How strongly can this brief news article from ITExaminer.com, entitled "Apple to allow Verizon connections," assert things? Let's take a look, with added boldface!
Apple is certain to allow Verizon to join its elite band of Iphone providers, bringing to an end the exclusive and somewhat stupid exclusivity deal in its biggest market. Deep throats in Apple claim that Iphones for Verizon Wireless will be announced soon.
They sound ... pretty sure, don't they? The only source that the article provides is to a post on the 9to5Mac blog, but that talk of deep throats implies that perhaps ITExaminer.com has its own sources.

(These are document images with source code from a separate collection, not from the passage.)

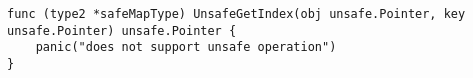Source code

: \begin{lstlisting}[language=Golang, label=lst:labels-classexample-unused, caption=Usage class example: unused]
func (type2 *safeMapType) UnsafeGetIndex(obj unsafe.Pointer, key unsafe.Pointer) unsafe.Pointer {
    panic("does not support unsafe operation")
}
\end{lstlisting}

Now, it turns out that CNet blogger Matt Hickey also picked up the 9to5mac story. But if you go to Hickey's blog post, you find the following at the top of the page:
Correction 11:56 a.m. PST: We messed up. The 9 to 5 Mac blog we cited below is in fact from September 2008, so it turns out this is an old rumor. Because it showed up in our RSS feed Saturday, we, like a number of other publications, took it as a recent post and went from there. Apologies for the confusion.
Yes, all this hue and cry over a rumor that emerged more than four months ago! And therein lies a cautionary tale, about which Hickey's correction is particularly revealing. How many tech journalists and bloggers (the line between which grows more blurry with time) simply have stacks of feeds in their RSS readers, and will jump at anything that looks interesting that pops up therein, especially if it dovetails with their pre-existing notions? How much of tech reporting is just one little new nugget fit into an existing narrative? In that kind of environment, a little tech glitch like this can put a lot of egg on your face.